• Jen Miller

What's Your Child's Love Language?

Updated: May 18

Have you ever heard of the book The Five Love Languages by Gary Chapman? According to Chapman, there are five love languages; words of affirmation, acts of service, receiving gifts, quality time, and physical touch.


Let's explore each...


Words of Affirmation:

Choosing words to express affection through praise or appreciation. For some of us, we need to hear words that build us up. Proverbs 18:21 (NLT) states, "The tongue can bring death or life." What we say to our spouse, children, and even ourselves can tremendously positively or negatively affect our relationships with one another. A powerful communicator of love can be expressed through verbal compliments or words of appreciation.


Here are a few examples:

"You look handsome in that shirt."

"You always bring a smile to my face."

"You brighten up the room when you walk in it."

"I appreciate you."

"I love how you helped me today."


For some of us moms, I know we do not feel like we get enough words of affirmation from our families. One tip you can try is writing sticky notes around the house encouraging you on how awesome you truly are. You could even ask your family to write some and place them throughout the house, too.


If this is your child's love language, you could write down affirmations on sticky notes and leave them in their room, bathroom mirror, lunchbox, on their pillow, etc. You can also set a timer to remind you to tell them or text them one thing you love about them.


Acts of Service:

Showing affection through actions and receiving love. In a nutshell, actions speak louder than words.

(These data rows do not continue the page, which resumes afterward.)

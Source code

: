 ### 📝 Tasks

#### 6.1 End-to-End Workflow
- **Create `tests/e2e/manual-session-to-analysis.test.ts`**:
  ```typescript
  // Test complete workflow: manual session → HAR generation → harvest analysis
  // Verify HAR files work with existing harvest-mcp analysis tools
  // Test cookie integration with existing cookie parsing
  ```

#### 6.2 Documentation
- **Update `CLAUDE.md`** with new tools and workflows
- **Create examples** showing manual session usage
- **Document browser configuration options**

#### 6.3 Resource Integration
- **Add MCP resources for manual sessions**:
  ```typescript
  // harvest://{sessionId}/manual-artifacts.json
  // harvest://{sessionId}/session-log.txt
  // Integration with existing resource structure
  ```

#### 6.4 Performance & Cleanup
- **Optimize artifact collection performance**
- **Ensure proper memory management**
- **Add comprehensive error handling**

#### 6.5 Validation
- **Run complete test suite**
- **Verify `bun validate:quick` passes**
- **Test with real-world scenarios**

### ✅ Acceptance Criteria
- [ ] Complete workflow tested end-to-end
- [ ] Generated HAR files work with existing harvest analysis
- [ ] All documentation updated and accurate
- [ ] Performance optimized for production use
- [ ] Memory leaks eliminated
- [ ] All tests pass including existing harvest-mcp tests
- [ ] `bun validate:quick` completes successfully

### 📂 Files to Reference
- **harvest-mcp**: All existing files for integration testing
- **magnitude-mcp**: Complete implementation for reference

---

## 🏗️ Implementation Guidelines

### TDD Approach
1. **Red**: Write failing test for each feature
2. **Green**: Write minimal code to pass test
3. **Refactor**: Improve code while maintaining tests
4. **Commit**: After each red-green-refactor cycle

For some of us, we love having others do things for us, for example, cleaning the house, cooking dinner, emptying the dishwasher, taking the kids out somewhere, taking your car to get gas, etc. These are all acts of service. To speak this love language requires thought, planning, time, effort, and energy, all the while doing it with a happy heart, which can be a real struggle at times.


I know I love when my husband cleans the house or puts gas into my car. My all-time favorite act of service that he has given to me is when he takes our kids somewhere for the day to have a day to myself. I’m sure most moms would love this “act of service.”


If this is your child’s love language, you may want to find out what acts of services they love. Find some time to talk with them to see what they would like you to do for them and make it a point to do something for them daily or weekly.


Receiving Gifts:

Love and affection are shown through gifts.


We love receiving tangible, visible symbols of love for some of us. When we look at it, it is a reminder that the person remembered us. The gift then becomes a symbol of that thought. Gifts do not need to cost money. It is more about the thought and the gift of expressing your love for them.


Here are a few examples:

• Jewelry

• Flowers

• Chocolate

• Love letter

• Souvenir from a trip

• Book/Journal


If this is your love language, you may need to give some gift ideas to your partner on things that you would love to receive.


If this is your child’s love language, you may want to explore some gifts they would like.


Quality Time:

Expressing affection free from any distractions.


Our love language is to spend uninterrupted, quality time with our spouses for some of us. It can be challenging to get the quality time you desperately need and deserve when you have kids and technology. Quality time does not mean sitting next to one another watching TV. It is time with your spouse free from distractions to get to know each other more profoundly, more meaningful.


Here are some examples of how you can increase your QT:

• Date night

• Taking a walk together

• Grabbing a cup of coffee

• Playing a board game

• Pillow talk time

• Bowling

• Skating


Depending on your child’s age, this may be their love language. I know from my own three sons; this is their primary love language. They would rather have quality time with either me, my husband, or both of us than anything else.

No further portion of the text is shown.